* _WHAT THIS TASK INVOLVES_
Look for the word "Trump" in the entries below, then copy every line that has it.

* _RECORDS SUPPLIED_
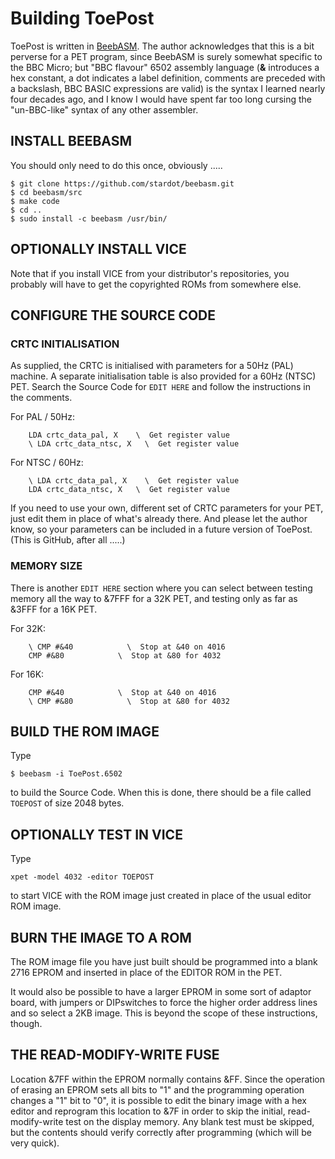# Building ToePost

ToePost is written in [BeebASM](https://github.com/stardot/beebasm/tree/master).
The author acknowledges that this is a bit perverse for a PET program,
since BeebASM is surely somewhat specific to the BBC Micro; but "BBC
flavour" 6502 assembly language  (**&** introduces a hex constant,
a dot indicates a label definition, comments are preceded with a
backslash, BBC BASIC expressions are valid)  is the syntax I learned
nearly four decades ago, and I know I would have spent far too long
cursing the "un-BBC-like" syntax of any other assembler.

## INSTALL BEEBASM

You should only need to do this once, obviously .....

```
$ git clone https://github.com/stardot/beebasm.git
$ cd beebasm/src
$ make code
$ cd ..
$ sudo install -c beebasm /usr/bin/
```

## OPTIONALLY INSTALL VICE

Note that if you install VICE from your distributor's repositories, you
probably will have to get the copyrighted ROMs from somewhere else.

## CONFIGURE THE SOURCE CODE

### CRTC INITIALISATION

As supplied, the CRTC is initialised with parameters for a 50Hz (PAL)
machine.  A separate initialisation table is also provided for a 60Hz
(NTSC) PET.  Search the Source Code for `EDIT HERE` and follow the
instructions in the comments.

For PAL / 50Hz:
```
    LDA crtc_data_pal, X    \  Get register value
    \ LDA crtc_data_ntsc, X   \  Get register value
```
For NTSC / 60Hz:
```
    \ LDA crtc_data_pal, X    \  Get register value
    LDA crtc_data_ntsc, X   \  Get register value
```

If you need to use your own, different set of CRTC parameters for your
PET, just edit them in place of what's already there.  And please let
the author know, so your parameters can be included in a future version
of ToePost.  (This is GitHub, after all .....)

### MEMORY SIZE

There is another `EDIT HERE` section where you can select between
testing memory all the way to &7FFF for a 32K PET, and testing only as
far as &3FFF for a 16K PET.

For 32K:
```
    \ CMP #&40            \  Stop at &40 on 4016
    CMP #&80            \  Stop at &80 for 4032
```
For 16K:
```
    CMP #&40            \  Stop at &40 on 4016
    \ CMP #&80            \  Stop at &80 for 4032
```

## BUILD THE ROM IMAGE

Type
```
$ beebasm -i ToePost.6502
```
to build the Source Code.  When this is done, there should be a file
called `TOEPOST` of size 2048 bytes.

## OPTIONALLY TEST IN VICE

Type
```
xpet -model 4032 -editor TOEPOST
```
to start VICE with the ROM image just created in place of the usual
editor ROM image.

## BURN THE IMAGE TO A ROM

The ROM image file you have just built should be programmed into a
blank 2716 EPROM and inserted in place of the EDITOR ROM in the PET.

It would also be possible to have a larger EPROM in some sort of
adaptor board, with jumpers or DIPswitches to force the higher order
address lines and so select a 2KB image.  This is beyond the scope of
these instructions, though.

## THE READ-MODIFY-WRITE FUSE

Location &7FF within the EPROM normally contains &FF.  Since the
operation of erasing an EPROM sets all bits to "1" and the programming
operation changes a "1" bit to "0", it is possible to edit the binary
image with a hex editor and reprogram this location to &7F in order to
skip the initial, read-modify-write test on the display memory.  Any
blank test must be skipped, but the contents should verify correctly
after programming  (which will be very quick).
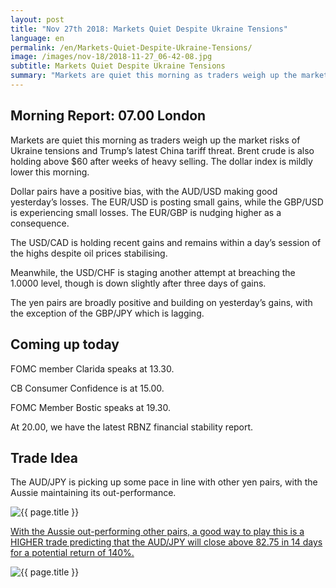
 ```yaml
---
layout: post
title: "Nov 27th 2018: Markets Quiet Despite Ukraine Tensions"
language: en
permalink: /en/Markets-Quiet-Despite-Ukraine-Tensions/
image: /images/nov-18/2018-11-27_06-42-08.jpg
subtitle: Markets Quiet Despite Ukraine Tensions
summary: "Markets are quiet this morning as traders weigh up the market risks of Ukraine tensions and Trump’s latest China tariff threat. Brent crude is also holding above $60 after weeks of heavy selling"
---
```

## Morning Report: 07.00 London

Markets are quiet this morning as traders weigh up the market risks of Ukraine tensions and Trump’s latest China tariff threat. Brent crude is also holding above $60 after weeks of heavy selling. The dollar index is mildly lower this morning. 

Dollar pairs have a positive bias, with the AUD/USD making good yesterday’s losses. The EUR/USD is posting small gains, while the GBP/USD is experiencing small losses. The EUR/GBP is nudging higher as a consequence. 

The USD/CAD is holding recent gains and remains within a day’s session of the highs despite oil prices stabilising. 

Meanwhile, the USD/CHF is staging another attempt at breaching the 1.0000 level, though is down slightly after three days of gains. 

The yen pairs are broadly positive and building on yesterday’s gains, with the exception of the GBP/JPY which is lagging. 

## Coming up today

FOMC member Clarida speaks at 13.30. 

CB Consumer Confidence is at 15.00. 

FOMC Member Bostic speaks at 19.30. 

At 20.00, we have the latest RBNZ financial stability report. 

## Trade Idea

The AUD/JPY is picking up some pace in line with other yen pairs, with the Aussie maintaining its out-performance.

<img class="post-image" src="{{ site.url }}/images/nov-18/2018-11-27_06-42-08.jpg" alt="{{ page.title }}" title="{{ page.title }}">

<a href="%LINK%%?currency=GBP&market=forex&underlying=frxAUDJPY&formname=higherlower&duration_amount=14&duration_units=d&amount=10&amount_type=stake&expiry_type=duration&barrier=82.75" target="_blank" rel="noopener noreferrer nofollow">With the Aussie out-performing other pairs, a good way to play this is a HIGHER trade predicting that the AUD/JPY will close above 82.75 in 14 days for a potential return of 140%.</a>

<img class="post-image" src="{{ site.url }}/images/nov-18/2018-11-27_07-00-23.jpg" alt="{{ page.title }}" title="{{ page.title }}">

* _ANSWER AREA_
summary: "Markets are quiet this morning as traders weigh up the market risks of Ukraine tensions and Trump’s latest China tariff threat. Brent crude is also holding above $60 after weeks of heavy selling"
Markets are quiet this morning as traders weigh up the market risks of Ukraine tensions and Trump’s latest China tariff threat. Brent crude is also holding above $60 after weeks of heavy selling. The dollar index is mildly lower this morning. 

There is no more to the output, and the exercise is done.